-- WHAT THE EXERCISE ASKS --
Using the records below, transcribe word for word the stretch from the line that contains "freeze a $2\times2$" through the line that contains "or source labels.", both end lines included, and nothing else.

-- EXCERPTED DATA --

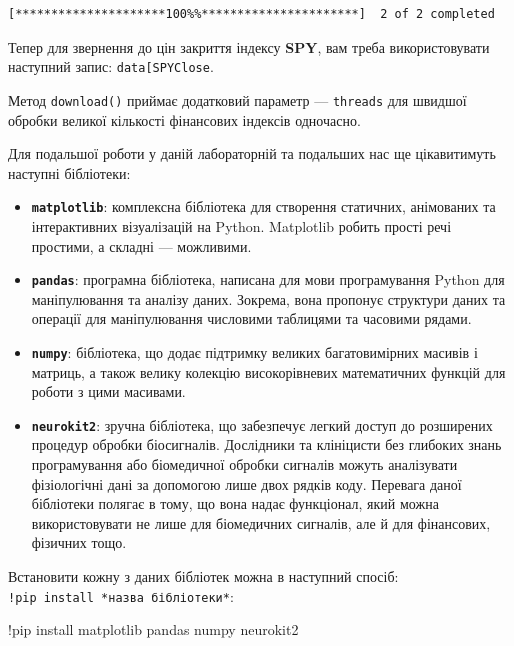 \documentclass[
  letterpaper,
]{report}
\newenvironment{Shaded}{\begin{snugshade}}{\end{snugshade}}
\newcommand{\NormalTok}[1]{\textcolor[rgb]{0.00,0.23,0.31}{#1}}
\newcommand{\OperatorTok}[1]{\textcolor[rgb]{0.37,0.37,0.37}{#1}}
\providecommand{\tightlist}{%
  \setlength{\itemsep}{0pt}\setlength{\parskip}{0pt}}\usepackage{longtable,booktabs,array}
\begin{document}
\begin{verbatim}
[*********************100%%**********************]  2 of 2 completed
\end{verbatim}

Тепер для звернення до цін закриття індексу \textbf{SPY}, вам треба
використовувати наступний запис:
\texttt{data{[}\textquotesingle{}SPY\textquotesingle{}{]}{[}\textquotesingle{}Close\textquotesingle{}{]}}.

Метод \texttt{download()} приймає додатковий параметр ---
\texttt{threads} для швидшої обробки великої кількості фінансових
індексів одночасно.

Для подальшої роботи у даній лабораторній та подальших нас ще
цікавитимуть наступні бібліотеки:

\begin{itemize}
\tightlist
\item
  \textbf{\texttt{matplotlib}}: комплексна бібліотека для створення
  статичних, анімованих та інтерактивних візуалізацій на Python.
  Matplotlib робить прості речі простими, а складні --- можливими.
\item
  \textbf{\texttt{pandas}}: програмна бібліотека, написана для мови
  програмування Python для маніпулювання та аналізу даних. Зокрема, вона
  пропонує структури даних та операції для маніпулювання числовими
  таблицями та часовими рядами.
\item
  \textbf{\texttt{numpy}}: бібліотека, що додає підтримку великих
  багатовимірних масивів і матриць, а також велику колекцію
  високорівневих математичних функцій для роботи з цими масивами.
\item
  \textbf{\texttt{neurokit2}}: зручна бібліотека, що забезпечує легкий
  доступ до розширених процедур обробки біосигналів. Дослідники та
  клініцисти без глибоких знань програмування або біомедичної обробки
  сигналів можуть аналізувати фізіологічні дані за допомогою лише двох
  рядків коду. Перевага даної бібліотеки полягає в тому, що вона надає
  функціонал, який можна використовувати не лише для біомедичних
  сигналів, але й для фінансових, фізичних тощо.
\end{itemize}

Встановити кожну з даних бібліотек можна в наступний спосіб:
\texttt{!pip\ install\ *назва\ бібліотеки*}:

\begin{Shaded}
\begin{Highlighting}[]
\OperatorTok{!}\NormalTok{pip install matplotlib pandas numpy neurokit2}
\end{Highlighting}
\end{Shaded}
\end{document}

--

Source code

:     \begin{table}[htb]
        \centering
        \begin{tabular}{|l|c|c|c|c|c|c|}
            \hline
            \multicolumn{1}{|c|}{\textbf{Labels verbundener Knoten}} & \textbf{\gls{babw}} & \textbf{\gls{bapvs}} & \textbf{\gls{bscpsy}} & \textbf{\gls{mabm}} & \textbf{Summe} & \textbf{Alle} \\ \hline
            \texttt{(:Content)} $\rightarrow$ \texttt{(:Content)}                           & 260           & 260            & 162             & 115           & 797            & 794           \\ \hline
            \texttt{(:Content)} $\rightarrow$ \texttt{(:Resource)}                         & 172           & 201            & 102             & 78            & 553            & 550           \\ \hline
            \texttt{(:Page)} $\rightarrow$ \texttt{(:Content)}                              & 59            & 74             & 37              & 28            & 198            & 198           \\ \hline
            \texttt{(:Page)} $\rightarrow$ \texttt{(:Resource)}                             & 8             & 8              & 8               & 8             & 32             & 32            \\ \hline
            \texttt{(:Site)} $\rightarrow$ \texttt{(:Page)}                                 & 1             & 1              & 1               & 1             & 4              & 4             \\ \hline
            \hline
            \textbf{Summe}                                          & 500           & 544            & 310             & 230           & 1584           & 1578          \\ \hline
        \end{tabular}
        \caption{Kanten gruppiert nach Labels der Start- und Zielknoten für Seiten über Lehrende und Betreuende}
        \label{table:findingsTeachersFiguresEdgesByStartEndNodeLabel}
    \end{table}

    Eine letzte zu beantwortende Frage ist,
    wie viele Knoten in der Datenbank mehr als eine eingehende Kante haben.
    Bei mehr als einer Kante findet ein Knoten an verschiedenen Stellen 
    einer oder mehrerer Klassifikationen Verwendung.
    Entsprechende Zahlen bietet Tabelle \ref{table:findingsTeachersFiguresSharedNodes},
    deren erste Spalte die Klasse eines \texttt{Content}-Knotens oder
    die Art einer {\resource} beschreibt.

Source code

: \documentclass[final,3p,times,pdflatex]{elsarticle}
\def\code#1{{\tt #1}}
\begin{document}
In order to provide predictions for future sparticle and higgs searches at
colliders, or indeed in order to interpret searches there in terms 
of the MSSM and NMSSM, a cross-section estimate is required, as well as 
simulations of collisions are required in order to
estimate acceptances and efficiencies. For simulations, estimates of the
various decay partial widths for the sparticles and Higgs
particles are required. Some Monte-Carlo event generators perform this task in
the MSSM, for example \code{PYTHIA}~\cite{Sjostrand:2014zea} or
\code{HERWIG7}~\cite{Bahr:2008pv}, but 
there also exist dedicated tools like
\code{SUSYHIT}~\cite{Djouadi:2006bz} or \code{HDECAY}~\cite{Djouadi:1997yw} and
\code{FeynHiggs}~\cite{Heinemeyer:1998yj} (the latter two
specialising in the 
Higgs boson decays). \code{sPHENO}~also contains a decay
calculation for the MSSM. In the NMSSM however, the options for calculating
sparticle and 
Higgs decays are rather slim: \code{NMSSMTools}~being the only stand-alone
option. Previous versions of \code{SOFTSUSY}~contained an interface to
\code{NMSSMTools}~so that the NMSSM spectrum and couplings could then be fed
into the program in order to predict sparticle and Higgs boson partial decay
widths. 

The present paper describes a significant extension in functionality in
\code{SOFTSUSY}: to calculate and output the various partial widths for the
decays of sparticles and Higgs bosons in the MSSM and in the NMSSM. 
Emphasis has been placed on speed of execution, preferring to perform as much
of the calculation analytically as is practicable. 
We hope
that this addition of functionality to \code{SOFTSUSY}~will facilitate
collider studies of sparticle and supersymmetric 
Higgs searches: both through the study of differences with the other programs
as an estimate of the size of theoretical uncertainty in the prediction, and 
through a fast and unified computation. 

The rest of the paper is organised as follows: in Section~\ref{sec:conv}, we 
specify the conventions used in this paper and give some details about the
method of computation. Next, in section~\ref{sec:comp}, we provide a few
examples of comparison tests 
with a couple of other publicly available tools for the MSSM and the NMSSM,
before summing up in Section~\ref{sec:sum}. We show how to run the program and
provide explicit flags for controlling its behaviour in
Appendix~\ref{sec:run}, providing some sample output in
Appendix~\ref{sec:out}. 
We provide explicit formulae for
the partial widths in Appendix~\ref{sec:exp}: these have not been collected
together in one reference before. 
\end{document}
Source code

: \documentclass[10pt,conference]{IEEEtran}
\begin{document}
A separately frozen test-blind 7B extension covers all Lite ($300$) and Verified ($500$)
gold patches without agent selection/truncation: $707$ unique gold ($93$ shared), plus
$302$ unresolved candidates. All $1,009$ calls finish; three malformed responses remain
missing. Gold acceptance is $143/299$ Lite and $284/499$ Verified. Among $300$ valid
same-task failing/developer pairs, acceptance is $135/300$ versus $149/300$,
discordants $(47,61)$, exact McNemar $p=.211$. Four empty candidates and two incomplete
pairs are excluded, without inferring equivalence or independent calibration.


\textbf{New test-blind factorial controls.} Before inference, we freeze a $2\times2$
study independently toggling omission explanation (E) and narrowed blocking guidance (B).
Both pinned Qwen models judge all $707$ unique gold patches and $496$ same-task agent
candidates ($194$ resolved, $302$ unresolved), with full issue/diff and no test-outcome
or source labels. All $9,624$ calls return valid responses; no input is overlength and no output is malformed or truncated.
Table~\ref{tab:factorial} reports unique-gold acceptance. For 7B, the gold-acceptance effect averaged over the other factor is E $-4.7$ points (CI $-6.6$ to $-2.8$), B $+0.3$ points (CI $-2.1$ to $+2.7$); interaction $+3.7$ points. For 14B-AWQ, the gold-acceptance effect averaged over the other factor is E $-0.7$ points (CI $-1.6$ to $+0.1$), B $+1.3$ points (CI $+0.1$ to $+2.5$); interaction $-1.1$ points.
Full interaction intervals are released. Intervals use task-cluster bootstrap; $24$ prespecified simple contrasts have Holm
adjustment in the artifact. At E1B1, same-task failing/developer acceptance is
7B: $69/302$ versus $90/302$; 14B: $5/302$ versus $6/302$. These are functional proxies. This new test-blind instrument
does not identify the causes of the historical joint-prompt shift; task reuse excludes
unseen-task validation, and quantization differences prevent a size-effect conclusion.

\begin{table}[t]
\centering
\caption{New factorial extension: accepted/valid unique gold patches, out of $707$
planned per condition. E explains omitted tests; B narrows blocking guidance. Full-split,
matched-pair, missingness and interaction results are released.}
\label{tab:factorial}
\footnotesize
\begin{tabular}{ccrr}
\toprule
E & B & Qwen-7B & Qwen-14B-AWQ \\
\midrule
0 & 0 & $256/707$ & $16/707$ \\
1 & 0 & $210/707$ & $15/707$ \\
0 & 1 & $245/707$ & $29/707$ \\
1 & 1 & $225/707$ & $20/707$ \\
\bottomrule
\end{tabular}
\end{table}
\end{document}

* * *

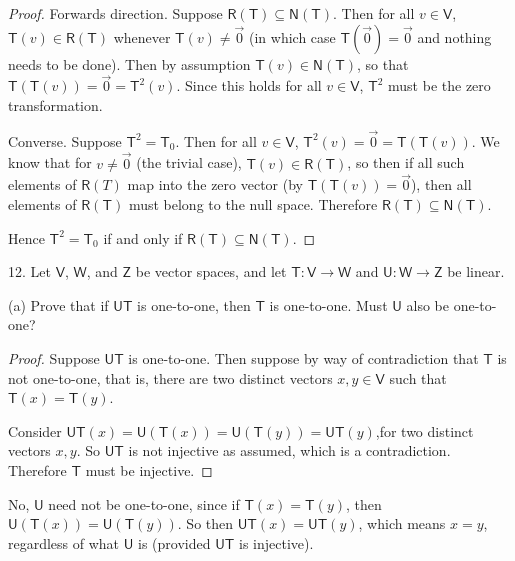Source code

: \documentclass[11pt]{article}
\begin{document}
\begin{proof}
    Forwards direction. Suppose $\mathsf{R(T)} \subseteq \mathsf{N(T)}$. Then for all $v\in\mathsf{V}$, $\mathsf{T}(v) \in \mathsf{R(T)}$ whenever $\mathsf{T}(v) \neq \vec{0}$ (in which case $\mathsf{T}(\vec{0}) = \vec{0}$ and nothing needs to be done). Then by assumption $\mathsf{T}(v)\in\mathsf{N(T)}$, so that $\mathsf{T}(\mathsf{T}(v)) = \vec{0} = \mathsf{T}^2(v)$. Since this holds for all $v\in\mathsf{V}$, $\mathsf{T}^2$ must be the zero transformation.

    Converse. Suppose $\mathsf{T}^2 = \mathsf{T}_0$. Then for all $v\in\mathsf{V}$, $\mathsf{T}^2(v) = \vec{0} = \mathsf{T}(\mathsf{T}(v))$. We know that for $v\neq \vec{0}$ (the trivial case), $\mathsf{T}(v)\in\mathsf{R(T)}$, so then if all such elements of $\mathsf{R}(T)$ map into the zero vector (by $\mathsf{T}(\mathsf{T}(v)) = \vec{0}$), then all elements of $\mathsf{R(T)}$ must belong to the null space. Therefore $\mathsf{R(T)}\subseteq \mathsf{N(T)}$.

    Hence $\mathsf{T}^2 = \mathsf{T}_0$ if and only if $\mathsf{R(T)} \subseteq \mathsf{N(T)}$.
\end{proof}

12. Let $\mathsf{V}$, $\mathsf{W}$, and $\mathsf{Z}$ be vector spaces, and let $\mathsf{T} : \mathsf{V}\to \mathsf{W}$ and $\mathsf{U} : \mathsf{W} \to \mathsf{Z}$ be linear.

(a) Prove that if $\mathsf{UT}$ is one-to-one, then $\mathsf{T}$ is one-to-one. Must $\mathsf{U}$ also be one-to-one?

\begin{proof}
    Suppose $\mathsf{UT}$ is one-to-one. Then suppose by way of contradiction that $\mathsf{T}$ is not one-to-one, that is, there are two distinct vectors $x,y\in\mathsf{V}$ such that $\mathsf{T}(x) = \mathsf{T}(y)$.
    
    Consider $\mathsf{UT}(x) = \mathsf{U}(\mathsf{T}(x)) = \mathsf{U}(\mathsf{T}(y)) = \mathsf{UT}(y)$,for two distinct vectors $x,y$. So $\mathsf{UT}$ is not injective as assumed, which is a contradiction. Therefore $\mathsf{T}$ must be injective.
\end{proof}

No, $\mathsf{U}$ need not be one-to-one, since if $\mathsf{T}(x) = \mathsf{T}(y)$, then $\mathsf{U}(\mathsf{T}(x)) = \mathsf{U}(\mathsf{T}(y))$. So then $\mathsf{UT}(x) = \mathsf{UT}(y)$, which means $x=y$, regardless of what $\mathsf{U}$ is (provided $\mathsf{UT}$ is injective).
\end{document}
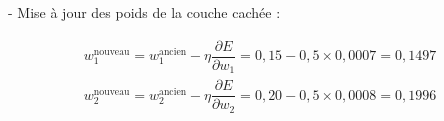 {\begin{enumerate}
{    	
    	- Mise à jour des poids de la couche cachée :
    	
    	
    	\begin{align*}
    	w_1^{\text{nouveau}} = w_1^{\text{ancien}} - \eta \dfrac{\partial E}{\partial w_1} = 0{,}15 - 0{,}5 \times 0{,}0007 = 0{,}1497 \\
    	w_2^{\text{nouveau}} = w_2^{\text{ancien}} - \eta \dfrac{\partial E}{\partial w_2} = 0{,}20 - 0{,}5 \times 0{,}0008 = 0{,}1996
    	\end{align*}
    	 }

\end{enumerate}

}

-- RESPONSE TO THE TASK --
\textbf{New test-blind factorial controls.} Before inference, we freeze a $2\times2$
study independently toggling omission explanation (E) and narrowed blocking guidance (B).
Both pinned Qwen models judge all $707$ unique gold patches and $496$ same-task agent
candidates ($194$ resolved, $302$ unresolved), with full issue/diff and no test-outcome
or source labels. All $9,624$ calls return valid responses; no input is overlength and no output is malformed or truncated.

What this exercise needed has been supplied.